■ **WHAT TO PRODUCE**: Give the records again exactly, but drop the pictures.
----- DATASET RECORDS -----
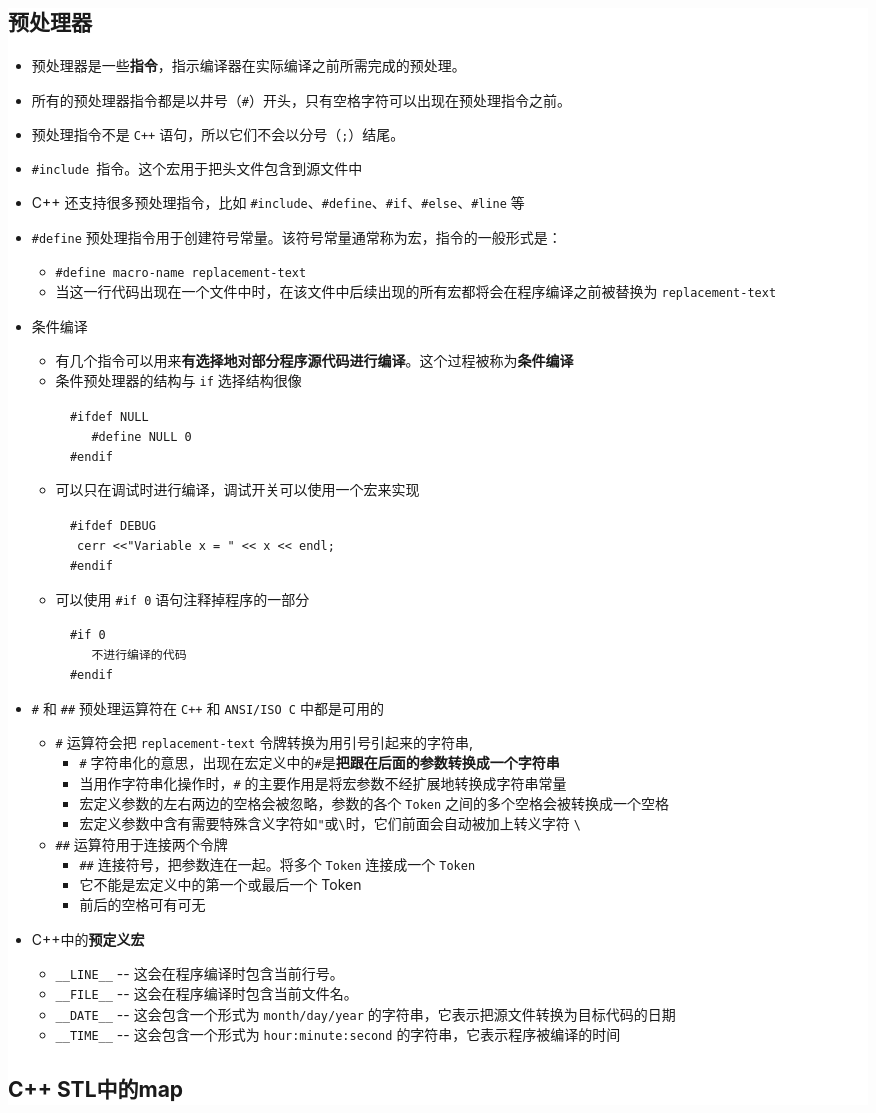 ## 预处理器

+ 预处理器是一些**指令**，指示编译器在实际编译之前所需完成的预处理。
+ 所有的预处理器指令都是以井号（`#`）开头，只有空格字符可以出现在预处理指令之前。
+ 预处理指令不是 `C++` 语句，所以它们不会以分号（`;`）结尾。

+  `#include `指令。这个宏用于把头文件包含到源文件中
+  C++ 还支持很多预处理指令，比如 `#include`、`#define`、`#if`、`#else`、`#line` 等
+ `#define` 预处理指令用于创建符号常量。该符号常量通常称为宏，指令的一般形式是：
    + `#define macro-name replacement-text `
    + 当这一行代码出现在一个文件中时，在该文件中后续出现的所有宏都将会在程序编译之前被替换为 `replacement-text`

+ 条件编译
  - 有几个指令可以用来**有选择地对部分程序源代码进行编译**。这个过程被称为**条件编译**
  - 条件预处理器的结构与 `if` 选择结构很像
    ```
      #ifdef NULL
         #define NULL 0
      #endif
    ``` 
  - 可以只在调试时进行编译，调试开关可以使用一个宏来实现
    ```
      #ifdef DEBUG
       cerr <<"Variable x = " << x << endl;
      #endif
    ``` 
  - 可以使用 `#if 0` 语句注释掉程序的一部分
    ```
      #if 0
         不进行编译的代码
      #endif
    ``` 

+ `#` 和 `##` 预处理运算符在 `C++` 和 `ANSI/ISO C` 中都是可用的
  + `#` 运算符会把 `replacement-text` 令牌转换为用引号引起来的字符串,
    - `#` 字符串化的意思，出现在宏定义中的`#`是**把跟在后面的参数转换成一个字符串**
    - 当用作字符串化操作时，`#` 的主要作用是将宏参数不经扩展地转换成字符串常量
    - 宏定义参数的左右两边的空格会被忽略，参数的各个 `Token` 之间的多个空格会被转换成一个空格
    - 宏定义参数中含有需要特殊含义字符如`"`或`\`时，它们前面会自动被加上转义字符 `\`
  + `##` 运算符用于连接两个令牌
    - `##` 连接符号，把参数连在一起。将多个 `Token` 连接成一个 `Token`
    - 它不能是宏定义中的第一个或最后一个 Token
    - 前后的空格可有可无

+ C++中的**预定义宏**
  - `__LINE__`  --  这会在程序编译时包含当前行号。
  - `__FILE__`  --  这会在程序编译时包含当前文件名。
  - `__DATE__`  --  这会包含一个形式为 `month/day/year` 的字符串，它表示把源文件转换为目标代码的日期
  - `__TIME__`  --  这会包含一个形式为 `hour:minute:second` 的字符串，它表示程序被编译的时间

## C++ STL中的map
-----
■ **YOUR SOLUTION**:
 ## 预处理器

+ 预处理器是一些**指令**，指示编译器在实际编译之前所需完成的预处理。
+ 所有的预处理器指令都是以井号（`#`）开头，只有空格字符可以出现在预处理指令之前。
+ 预处理指令不是 `C++` 语句，所以它们不会以分号（`;`）结尾。

+  `#include `指令。这个宏用于把头文件包含到源文件中
+  C++ 还支持很多预处理指令，比如 `#include`、`#define`、`#if`、`#else`、`#line` 等
+ `#define` 预处理指令用于创建符号常量。该符号常量通常称为宏，指令的一般形式是：
    + `#define macro-name replacement-text `
    + 当这一行代码出现在一个文件中时，在该文件中后续出现的所有宏都将会在程序编译之前被替换为 `replacement-text`

+ 条件编译
  - 有几个指令可以用来**有选择地对部分程序源代码进行编译**。这个过程被称为**条件编译**
  - 条件预处理器的结构与 `if` 选择结构很像
    ```
      #ifdef NULL
         #define NULL 0
      #endif
    ``` 
  - 可以只在调试时进行编译，调试开关可以使用一个宏来实现
    ```
      #ifdef DEBUG
       cerr <<"Variable x = " << x << endl;
      #endif
    ``` 
  - 可以使用 `#if 0` 语句注释掉程序的一部分
    ```
      #if 0
         不进行编译的代码
      #endif
    ``` 

+ `#` 和 `##` 预处理运算符在 `C++` 和 `ANSI/ISO C` 中都是可用的
  + `#` 运算符会把 `replacement-text` 令牌转换为用引号引起来的字符串,
    - `#` 字符串化的意思，出现在宏定义中的`#`是**把跟在后面的参数转换成一个字符串**
    - 当用作字符串化操作时，`#` 的主要作用是将宏参数不经扩展地转换成字符串常量
    - 宏定义参数的左右两边的空格会被忽略，参数的各个 `Token` 之间的多个空格会被转换成一个空格
    - 宏定义参数中含有需要特殊含义字符如`"`或`\`时，它们前面会自动被加上转义字符 `\`
  + `##` 运算符用于连接两个令牌
    - `##` 连接符号，把参数连在一起。将多个 `Token` 连接成一个 `Token`
    - 它不能是宏定义中的第一个或最后一个 Token
    - 前后的空格可有可无

+ C++中的**预定义宏**
  - `__LINE__`  --  这会在程序编译时包含当前行号。
  - `__FILE__`  --  这会在程序编译时包含当前文件名。
  - `__DATE__`  --  这会包含一个形式为 `month/day/year` 的字符串，它表示把源文件转换为目标代码的日期
  - `__TIME__`  --  这会包含一个形式为 `hour:minute:second` 的字符串，它表示程序被编译的时间

## C++ STL中的map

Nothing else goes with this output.